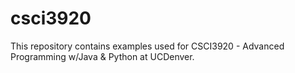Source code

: # csci3920
This repository contains examples used for CSCI3920 - Advanced Programming w/Java &amp; Python at UCDenver.
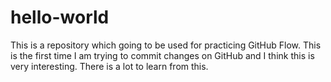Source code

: # hello-world
This is a repository which going to be used for practicing GitHub Flow.
This is the first time I am trying to commit changes on GitHub and I think this is very interesting.
There is a lot to learn from this.
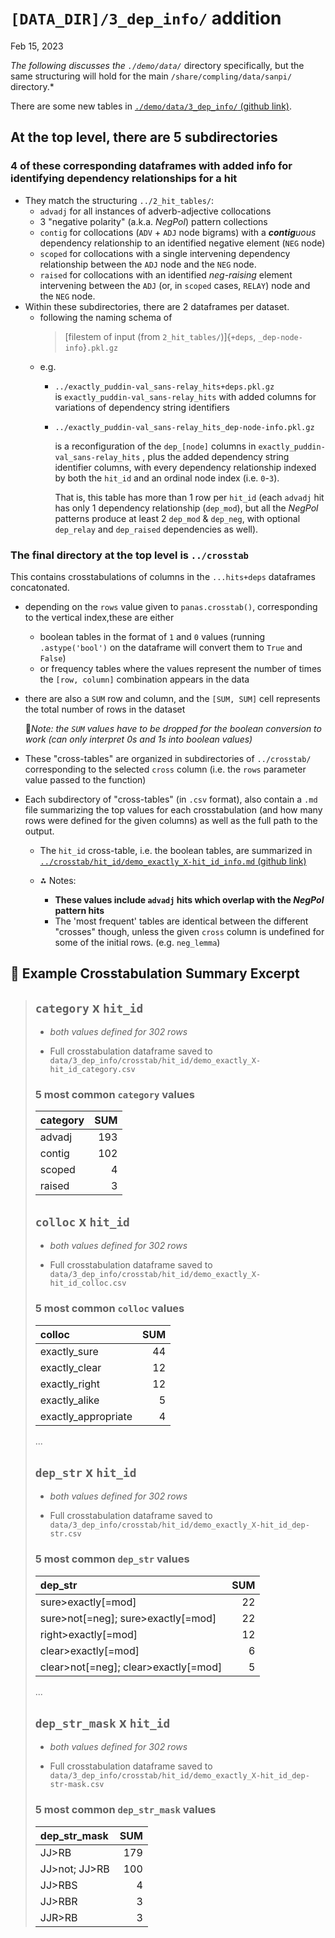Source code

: 
# `[DATA_DIR]/3_dep_info/` addition

Feb 15, 2023

*The following discusses the `./demo/data/`* directory specifically, but the same
structuring will hold for the main `/share/compling/data/sanpi/` directory.*

There are some new tables in
[`./demo/data/3_dep_info/` (github link)](https://github.com/AndreaTheLinguist/sanpi/tree/master/demo/data/3_dep_info).

## At the top level, there are 5 subdirectories

### 4 of these corresponding dataframes with added info for identifying dependency relationships for a hit

- They match the structuring `../2_hit_tables/`:
  - `advadj` for all instances of adverb-adjective collocations
  - 3 "negative polarity" (a.k.a. $NegPol$) pattern collections
  - `contig` for collocations (`ADV` + `ADJ` node bigrams) with a ***contig**uous*
  dependency relationship to an identified negative element (`NEG` node)
  - `scoped` for collocations with a single intervening dependency relationship
  between the `ADJ` node and the `NEG` node.
  - `raised` for collocations with an identified *neg-raising* element intervening between
  the `ADJ` (or, in `scoped` cases, `RELAY`) node and the `NEG` node.
- Within these subdirectories, there are 2 dataframes per dataset.
  - following the naming schema of
    > [filestem of input (from `2_hit_tables/`)]{`+deps`, `_dep-node-info`}`.pkl.gz`
  - e.g.
    - `../exactly_puddin-val_sans-relay_hits+deps.pkl.gz`\
      is `exactly_puddin-val_sans-relay_hits` with added columns
      for variations of dependency string identifiers

    - `../exactly_puddin-val_sans-relay_hits_dep-node-info.pkl.gz`

      is a reconfiguration of the `dep_[node]` columns in
      `exactly_puddin-val_sans-relay_hits` ,
      plus the added dependency string identifier columns,
      with every dependency relationship indexed by both the `hit_id`
      and an ordinal node index (i.e. `0`-`3`).

      That is, this table has more than 1 row per `hit_id`
      (each `advadj` hit has only 1 dependency relationship (`dep_mod`),
      but all the $NegPol$ patterns produce at least 2 `dep_mod` & `dep_neg`,
      with optional `dep_relay` and `dep_raised` dependencies as well).

### The final directory at the top level is `../crosstab`

This contains crosstabulations
of columns in the `...hits+deps` dataframes concatonated.

- depending on the `rows` value given to `panas.crosstab()`,
  corresponding to the vertical index,these are either
  - boolean tables in the format of `1` and `0` values
    (running `.astype('bool')` on the dataframe will convert them to `True` and `False`)
  - or frequency tables where the values represent the number of times the
    `[row, column]` combination appears in the data
- there are also a `SUM` row and column, and the `[SUM, SUM]` cell
    represents the total number of rows in the dataset

    📍*Note: the `SUM` values have to be dropped for the boolean conversion to work*
    *(can only interpret 0s and 1s into boolean values)*
- These "cross-tables" are organized in subdirectories of `../crosstab/` corresponding to
    the selected `cross` column (i.e. the `rows` parameter value passed to the function)

- Each subdirectory of "cross-tables" (in `.csv` format), also contain a `.md` file
    summarizing the top values for each crosstabulation
    (and how many rows were defined for the given columns)
    as well as the full path to the output.
  - The `hit_id`  cross-table, i.e. the boolean tables, are summarized in
    [`../crosstab/hit_id/demo_exactly_X-hit_id_info.md` (github link)](https://github.com/AndreaTheLinguist/sanpi/blob/master/demo/data/3_dep_info/crosstab/hit_id/demo_exactly_X-hit_id_info.md)

  - ⁂ Notes:
    - **These values include `advadj` hits which overlap with the $NegPol$ pattern hits**
    - The 'most frequent' tables are identical between
          the different "crosses" though, unless the given `cross` column
          is undefined for some of the initial rows. (e.g. `neg_lemma`)

## 👀 Example Crosstabulation Summary Excerpt

> ## `category` x `hit_id`
>
> - *both values defined for 302 rows*
>
> - Full crosstabulation dataframe saved to
>   `data/3_dep_info/crosstab/hit_id/demo_exactly_X-hit_id_category.csv`
>
> ### 5 most common `category` values
>
> | category   |   SUM |
> |:-----------|------:|
> | advadj     |   193 |
> | contig     |   102 |
> | scoped     |     4 |
> | raised     |     3 |
>
>
> ## `colloc` x `hit_id`
>
> - *both values defined for 302 rows*
>
> - Full crosstabulation dataframe saved to
>   `data/3_dep_info/crosstab/hit_id/demo_exactly_X-hit_id_colloc.csv`
>
> ### 5 most common `colloc` values
>
> | colloc              |   SUM |
> |:--------------------|------:|
> | exactly_sure        |    44 |
> | exactly_clear       |    12 |
> | exactly_right       |    12 |
> | exactly_alike       |     5 |
> | exactly_appropriate |     4 |
>
> ...
>
> ## `dep_str` x `hit_id`
>
> - *both values defined for 302 rows*
>
> - Full crosstabulation dataframe saved to
>   `data/3_dep_info/crosstab/hit_id/demo_exactly_X-hit_id_dep-str.csv`
>
> ### 5 most common `dep_str` values
>
> | dep_str                              |   SUM |
> |:-------------------------------------|------:|
> | sure>exactly[=mod]                   |    22 |
> | sure>not[=neg]; sure>exactly[=mod]   |    22 |
> | right>exactly[=mod]                  |    12 |
> | clear>exactly[=mod]                  |     6 |
> | clear>not[=neg]; clear>exactly[=mod] |     5 |
>
> ...
>
> ## `dep_str_mask` x `hit_id`
>
> - *both values defined for 302 rows*
>
> - Full crosstabulation dataframe saved to
>   `data/3_dep_info/crosstab/hit_id/demo_exactly_X-hit_id_dep-str-mask.csv`
>
> ### 5 most common `dep_str_mask` values
>
> | dep_str_mask   |   SUM |
> |:---------------|------:|
> | JJ>RB          |   179 |
> | JJ>not; JJ>RB  |   100 |
> | JJ>RBS         |     4 |
> | JJ>RBR         |     3 |
> | JJR>RB         |     3 |
>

════════════════

WHAT NEEDS TO BE DONE> Leave out every picture and copy the rest of the records exactly.

RESPONSE>
Source code

: # csci3920
This repository contains examples used for CSCI3920 - Advanced Programming w/Java &amp; Python at UCDenver.
Source code

: # hello-world
This is a repository which going to be used for practicing GitHub Flow.
This is the first time I am trying to commit changes on GitHub and I think this is very interesting.
There is a lot to learn from this.
Source code

: 
# `[DATA_DIR]/3_dep_info/` addition

Feb 15, 2023

*The following discusses the `./demo/data/`* directory specifically, but the same
structuring will hold for the main `/share/compling/data/sanpi/` directory.*

There are some new tables in
[`./demo/data/3_dep_info/` (github link)](https://github.com/AndreaTheLinguist/sanpi/tree/master/demo/data/3_dep_info).

## At the top level, there are 5 subdirectories

### 4 of these corresponding dataframes with added info for identifying dependency relationships for a hit

- They match the structuring `../2_hit_tables/`:
  - `advadj` for all instances of adverb-adjective collocations
  - 3 "negative polarity" (a.k.a. $NegPol$) pattern collections
  - `contig` for collocations (`ADV` + `ADJ` node bigrams) with a ***contig**uous*
  dependency relationship to an identified negative element (`NEG` node)
  - `scoped` for collocations with a single intervening dependency relationship
  between the `ADJ` node and the `NEG` node.
  - `raised` for collocations with an identified *neg-raising* element intervening between
  the `ADJ` (or, in `scoped` cases, `RELAY`) node and the `NEG` node.
- Within these subdirectories, there are 2 dataframes per dataset.
  - following the naming schema of
    > [filestem of input (from `2_hit_tables/`)]{`+deps`, `_dep-node-info`}`.pkl.gz`
  - e.g.
    - `../exactly_puddin-val_sans-relay_hits+deps.pkl.gz`\
      is `exactly_puddin-val_sans-relay_hits` with added columns
      for variations of dependency string identifiers

    - `../exactly_puddin-val_sans-relay_hits_dep-node-info.pkl.gz`

      is a reconfiguration of the `dep_[node]` columns in
      `exactly_puddin-val_sans-relay_hits` ,
      plus the added dependency string identifier columns,
      with every dependency relationship indexed by both the `hit_id`
      and an ordinal node index (i.e. `0`-`3`).

      That is, this table has more than 1 row per `hit_id`
      (each `advadj` hit has only 1 dependency relationship (`dep_mod`),
      but all the $NegPol$ patterns produce at least 2 `dep_mod` & `dep_neg`,
      with optional `dep_relay` and `dep_raised` dependencies as well).

### The final directory at the top level is `../crosstab`

This contains crosstabulations
of columns in the `...hits+deps` dataframes concatonated.

- depending on the `rows` value given to `panas.crosstab()`,
  corresponding to the vertical index,these are either
  - boolean tables in the format of `1` and `0` values
    (running `.astype('bool')` on the dataframe will convert them to `True` and `False`)
  - or frequency tables where the values represent the number of times the
    `[row, column]` combination appears in the data
- there are also a `SUM` row and column, and the `[SUM, SUM]` cell
    represents the total number of rows in the dataset

    📍*Note: the `SUM` values have to be dropped for the boolean conversion to work*
    *(can only interpret 0s and 1s into boolean values)*
- These "cross-tables" are organized in subdirectories of `../crosstab/` corresponding to
    the selected `cross` column (i.e. the `rows` parameter value passed to the function)

- Each subdirectory of "cross-tables" (in `.csv` format), also contain a `.md` file
    summarizing the top values for each crosstabulation
    (and how many rows were defined for the given columns)
    as well as the full path to the output.
  - The `hit_id`  cross-table, i.e. the boolean tables, are summarized in
    [`../crosstab/hit_id/demo_exactly_X-hit_id_info.md` (github link)](https://github.com/AndreaTheLinguist/sanpi/blob/master/demo/data/3_dep_info/crosstab/hit_id/demo_exactly_X-hit_id_info.md)

  - ⁂ Notes:
    - **These values include `advadj` hits which overlap with the $NegPol$ pattern hits**
    - The 'most frequent' tables are identical between
          the different "crosses" though, unless the given `cross` column
          is undefined for some of the initial rows. (e.g. `neg_lemma`)

## 👀 Example Crosstabulation Summary Excerpt

> ## `category` x `hit_id`
>
> - *both values defined for 302 rows*
>
> - Full crosstabulation dataframe saved to
>   `data/3_dep_info/crosstab/hit_id/demo_exactly_X-hit_id_category.csv`
>
> ### 5 most common `category` values
>
> | category   |   SUM |
> |:-----------|------:|
> | advadj     |   193 |
> | contig     |   102 |
> | scoped     |     4 |
> | raised     |     3 |
>
>
> ## `colloc` x `hit_id`
>
> - *both values defined for 302 rows*
>
> - Full crosstabulation dataframe saved to
>   `data/3_dep_info/crosstab/hit_id/demo_exactly_X-hit_id_colloc.csv`
>
> ### 5 most common `colloc` values
>
> | colloc              |   SUM |
> |:--------------------|------:|
> | exactly_sure        |    44 |
> | exactly_clear       |    12 |
> | exactly_right       |    12 |
> | exactly_alike       |     5 |
> | exactly_appropriate |     4 |
>
> ...
>
> ## `dep_str` x `hit_id`
>
> - *both values defined for 302 rows*
>
> - Full crosstabulation dataframe saved to
>   `data/3_dep_info/crosstab/hit_id/demo_exactly_X-hit_id_dep-str.csv`
>
> ### 5 most common `dep_str` values
>
> | dep_str                              |   SUM |
> |:-------------------------------------|------:|
> | sure>exactly[=mod]                   |    22 |
> | sure>not[=neg]; sure>exactly[=mod]   |    22 |
> | right>exactly[=mod]                  |    12 |
> | clear>exactly[=mod]                  |     6 |
> | clear>not[=neg]; clear>exactly[=mod] |     5 |
>
> ...
>
> ## `dep_str_mask` x `hit_id`
>
> - *both values defined for 302 rows*
>
> - Full crosstabulation dataframe saved to
>   `data/3_dep_info/crosstab/hit_id/demo_exactly_X-hit_id_dep-str-mask.csv`
>
> ### 5 most common `dep_str_mask` values
>
> | dep_str_mask   |   SUM |
> |:---------------|------:|
> | JJ>RB          |   179 |
> | JJ>not; JJ>RB  |   100 |
> | JJ>RBS         |     4 |
> | JJ>RBR         |     3 |
> | JJR>RB         |     3 |
>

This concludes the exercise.